La histeria en el municipio se descontroló a niveles desproporcionados, y la opinión pública comenzó a presionar con tanta fiereza, que el gobernador estatal, el licenciado Andrés Padilla, tuvo que tomar cartas en el asunto. Así pues, cierto día, Padilla fue a visitar a su compadre don Abel.

El señor Rianchos reía divertido, como niño recién descubierto en su travesura.

–¡Ah, que mi gober! ¿Cómo puede creer que sea yo? A muchos de esos huevones ni los conozco...

–Compadre, no nos hagamos. Sabemos de sobra que el único con los recursos para hacer éste tipo de cosas es usted. Además de que tendría usted una razón de mucho peso...Dígame, compadre, a calzón quitado, ¿se está haciendo usted su propia justicia, por lo de su hijo?

–Eso sería una buena idea, fíjese...

–¿Entonces sí?

–Sí, ¿qué?

–¡Pos eso! ¿No es su gente la que anda haciendo "averías" en el pueblo?

Abel soltó una fuerte risotada, exhalando humo de su puro.

–¡Ah, que mi gober precioso! Ahí averígüele, nomás luego no se queje.

Padilla tomó un trago de whisky para armarse de valor.

–Mire, don Abel, yo a usted lo estimo mucho. No se me olvida que, gracias a su valiosa ayuda, yo fui electo como gobernador estatal. Es por eso que, de hombre a hombre, me atrevo a darle un consejo: sea usted más discreto. Ya me están jalando las orejas los del gobierno federal...

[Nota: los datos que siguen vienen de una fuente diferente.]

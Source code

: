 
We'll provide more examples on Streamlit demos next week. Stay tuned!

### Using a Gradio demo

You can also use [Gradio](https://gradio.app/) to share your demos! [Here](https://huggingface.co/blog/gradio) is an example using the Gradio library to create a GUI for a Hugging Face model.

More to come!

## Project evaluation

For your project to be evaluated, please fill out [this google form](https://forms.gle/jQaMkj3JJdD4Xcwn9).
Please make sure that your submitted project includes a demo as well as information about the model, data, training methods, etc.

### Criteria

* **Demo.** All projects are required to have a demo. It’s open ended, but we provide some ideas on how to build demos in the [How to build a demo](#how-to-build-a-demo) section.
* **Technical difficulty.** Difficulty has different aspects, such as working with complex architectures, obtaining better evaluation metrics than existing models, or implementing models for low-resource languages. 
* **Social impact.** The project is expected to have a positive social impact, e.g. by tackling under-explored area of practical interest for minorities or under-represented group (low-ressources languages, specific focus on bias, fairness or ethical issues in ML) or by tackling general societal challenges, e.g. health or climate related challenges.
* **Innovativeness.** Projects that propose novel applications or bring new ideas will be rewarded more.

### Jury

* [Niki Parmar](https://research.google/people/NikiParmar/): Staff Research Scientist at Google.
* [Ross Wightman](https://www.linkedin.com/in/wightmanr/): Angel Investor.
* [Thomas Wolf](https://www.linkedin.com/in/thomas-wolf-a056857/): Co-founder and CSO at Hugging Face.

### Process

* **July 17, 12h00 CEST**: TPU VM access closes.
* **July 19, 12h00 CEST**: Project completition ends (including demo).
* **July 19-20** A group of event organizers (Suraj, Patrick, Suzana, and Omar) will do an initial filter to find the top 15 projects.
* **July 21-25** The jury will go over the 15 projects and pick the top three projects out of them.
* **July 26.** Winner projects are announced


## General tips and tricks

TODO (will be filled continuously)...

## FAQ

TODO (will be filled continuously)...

–Pos dígale eso a quien le importe. Ya le dije que no tengo nada que ver y hágale como quiera.

Padilla se terminó su whisky de un solo trago y se encaminó al elevador del pent-house. Sin embargo, antes de irse volteó a ver a su compadre para comentarle de la manera más natural posible:

–¿Sabe, compadre? Me alegra que usted no tenga nada que ver...porque como tuvimos que investigar a todos esos difuntos, resultó que todos tenían una coartada cierta pa' cuando mataron a su hijo.

Abel se mostró discretamente sorprendido, incluso contrariado.

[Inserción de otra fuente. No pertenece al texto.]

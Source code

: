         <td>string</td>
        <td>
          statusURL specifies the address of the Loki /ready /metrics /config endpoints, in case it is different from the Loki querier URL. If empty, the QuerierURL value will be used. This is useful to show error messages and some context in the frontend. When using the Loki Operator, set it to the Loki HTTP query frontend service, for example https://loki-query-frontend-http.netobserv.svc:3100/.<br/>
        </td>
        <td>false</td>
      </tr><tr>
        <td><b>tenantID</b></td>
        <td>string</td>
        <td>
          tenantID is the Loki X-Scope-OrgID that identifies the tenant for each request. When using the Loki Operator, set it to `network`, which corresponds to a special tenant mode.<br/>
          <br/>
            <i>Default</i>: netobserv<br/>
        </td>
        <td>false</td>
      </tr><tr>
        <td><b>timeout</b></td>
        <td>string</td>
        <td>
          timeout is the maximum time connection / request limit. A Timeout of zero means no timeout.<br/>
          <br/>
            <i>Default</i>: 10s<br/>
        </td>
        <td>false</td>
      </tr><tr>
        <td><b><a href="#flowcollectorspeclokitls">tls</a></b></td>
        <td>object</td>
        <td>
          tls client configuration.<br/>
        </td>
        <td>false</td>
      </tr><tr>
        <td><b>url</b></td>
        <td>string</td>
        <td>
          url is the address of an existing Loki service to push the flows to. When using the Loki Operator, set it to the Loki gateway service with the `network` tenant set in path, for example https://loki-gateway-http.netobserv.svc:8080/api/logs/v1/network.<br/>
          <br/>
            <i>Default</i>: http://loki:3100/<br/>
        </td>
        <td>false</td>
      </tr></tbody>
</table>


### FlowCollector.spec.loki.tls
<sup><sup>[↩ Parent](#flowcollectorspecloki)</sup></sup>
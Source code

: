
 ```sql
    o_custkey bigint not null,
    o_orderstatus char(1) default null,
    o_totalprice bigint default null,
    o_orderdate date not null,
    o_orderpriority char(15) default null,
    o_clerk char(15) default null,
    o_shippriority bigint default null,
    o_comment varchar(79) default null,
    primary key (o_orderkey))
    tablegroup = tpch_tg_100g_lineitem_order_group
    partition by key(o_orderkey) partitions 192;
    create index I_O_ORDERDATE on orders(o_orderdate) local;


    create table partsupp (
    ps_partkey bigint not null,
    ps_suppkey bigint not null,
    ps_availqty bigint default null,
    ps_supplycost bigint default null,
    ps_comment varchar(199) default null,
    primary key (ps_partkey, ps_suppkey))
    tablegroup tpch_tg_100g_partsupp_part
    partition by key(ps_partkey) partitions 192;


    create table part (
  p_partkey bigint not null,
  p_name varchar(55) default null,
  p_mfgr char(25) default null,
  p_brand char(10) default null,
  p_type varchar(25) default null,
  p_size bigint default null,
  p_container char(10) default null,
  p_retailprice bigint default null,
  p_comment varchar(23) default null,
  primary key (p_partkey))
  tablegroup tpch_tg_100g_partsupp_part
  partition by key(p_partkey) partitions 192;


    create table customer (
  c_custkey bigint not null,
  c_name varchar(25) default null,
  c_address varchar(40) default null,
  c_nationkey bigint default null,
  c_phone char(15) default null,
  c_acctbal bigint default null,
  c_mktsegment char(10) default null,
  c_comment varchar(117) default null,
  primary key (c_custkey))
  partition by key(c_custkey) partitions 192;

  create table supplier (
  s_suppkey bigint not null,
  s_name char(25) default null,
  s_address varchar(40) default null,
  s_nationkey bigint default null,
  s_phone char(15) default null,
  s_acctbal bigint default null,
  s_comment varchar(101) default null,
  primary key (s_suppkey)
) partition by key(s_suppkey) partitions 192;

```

–¡'Ire, nomás! Yo que creiba que ustedes no hacían su tarea...

–Claro que sí la hacemos, compadre –replicó el gobernador, con solemnidad–. Cuando usted guste, le mandó los archivos de las averiguaciones.

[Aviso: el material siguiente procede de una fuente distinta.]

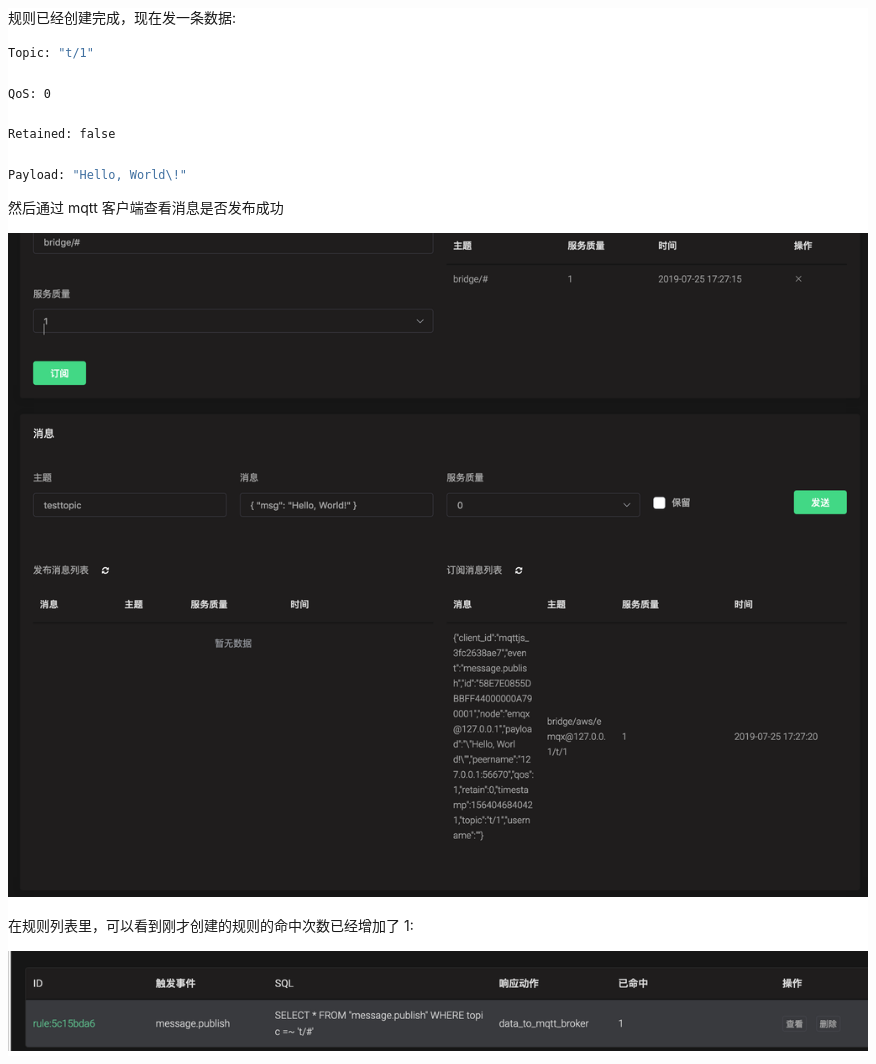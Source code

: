 规则已经创建完成，现在发一条数据:

```bash
Topic: "t/1"

QoS: 0

Retained: false

Payload: "Hello, World\!"
```

然后通过 mqtt 客户端查看消息是否发布成功

![image](./assets/rule-engine/rpc-result-0.png)

在规则列表里，可以看到刚才创建的规则的命中次数已经增加了 1:

![image](./assets/rule-engine/rpc-rulelist-0.png)


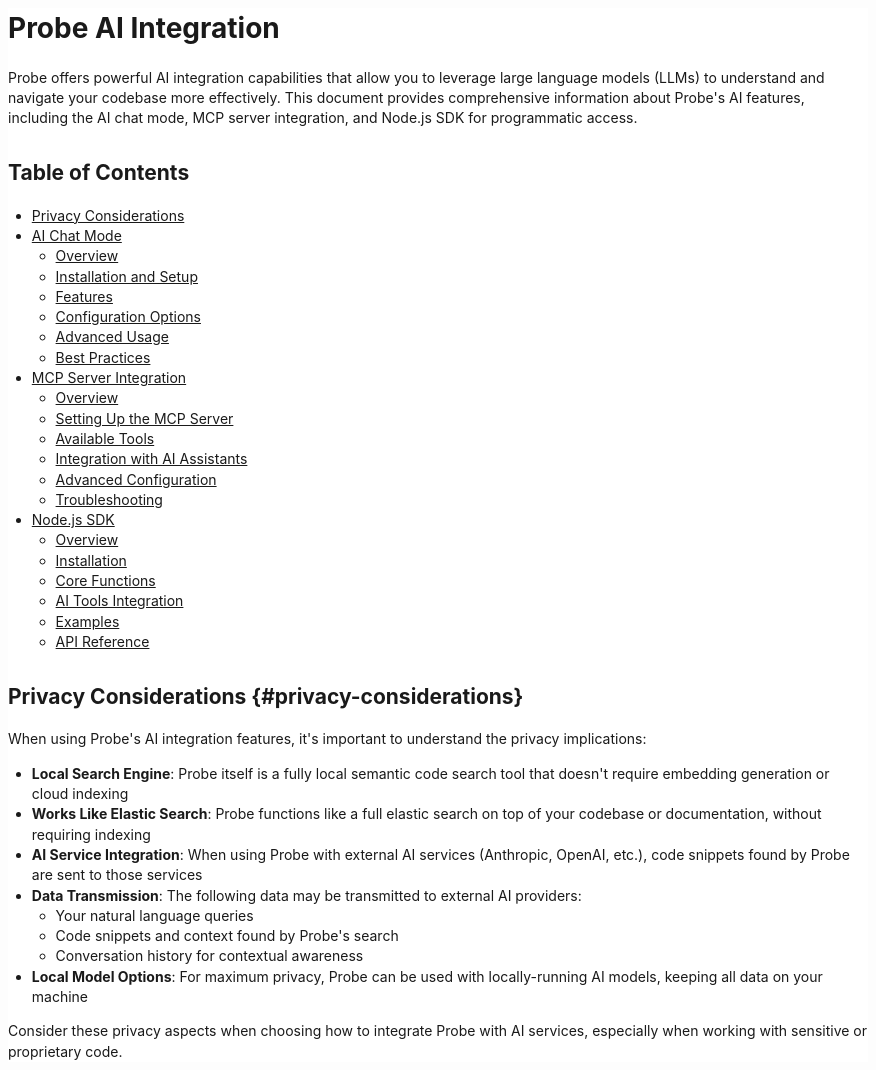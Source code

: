 # Probe AI Integration

Probe offers powerful AI integration capabilities that allow you to leverage large language models (LLMs) to understand and navigate your codebase more effectively. This document provides comprehensive information about Probe's AI features, including the AI chat mode, MCP server integration, and Node.js SDK for programmatic access.

## Table of Contents

- [Privacy Considerations](#privacy-considerations)
- [AI Chat Mode](#ai-chat-mode)
  - [Overview](#overview)
  - [Installation and Setup](#installation-and-setup)
  - [Features](#features)
  - [Configuration Options](#configuration-options)
  - [Advanced Usage](#advanced-usage)
  - [Best Practices](#best-practices)
- [MCP Server Integration](#mcp-server-integration)
  - [Overview](#mcp-overview)
  - [Setting Up the MCP Server](#setting-up-the-mcp-server)
  - [Available Tools](#available-tools)
  - [Integration with AI Assistants](#integration-with-ai-assistants)
  - [Advanced Configuration](#advanced-configuration)
  - [Troubleshooting](#troubleshooting)
- [Node.js SDK](#nodejs-sdk)
  - [Overview](#sdk-overview)
  - [Installation](#sdk-installation)
  - [Core Functions](#core-functions)
  - [AI Tools Integration](#ai-tools-integration)
  - [Examples](#examples)
  - [API Reference](#api-reference)

## Privacy Considerations {#privacy-considerations}

When using Probe's AI integration features, it's important to understand the privacy implications:

- **Local Search Engine**: Probe itself is a fully local semantic code search tool that doesn't require embedding generation or cloud indexing
- **Works Like Elastic Search**: Probe functions like a full elastic search on top of your codebase or documentation, without requiring indexing
- **AI Service Integration**: When using Probe with external AI services (Anthropic, OpenAI, etc.), code snippets found by Probe are sent to those services
- **Data Transmission**: The following data may be transmitted to external AI providers:
  - Your natural language queries
  - Code snippets and context found by Probe's search
  - Conversation history for contextual awareness
- **Local Model Options**: For maximum privacy, Probe can be used with locally-running AI models, keeping all data on your machine

Consider these privacy aspects when choosing how to integrate Probe with AI services, especially when working with sensitive or proprietary code.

Y sin decir más, Padilla se metió al elevador.

Cuando el gobernador desapareció, don Abel hizo una llamada.

Media hora después, Roque ya se encontraba nuevamente sentado ante el señor Rianchos, y a su lado el Todojunto. El chico se preguntaba con desespero qué querían ahora de él, mientras notaba que el viejo se le quedaba viendo con evidente disgusto. Abel se empujó otro caballito de tequila y encendió un nuevo puro.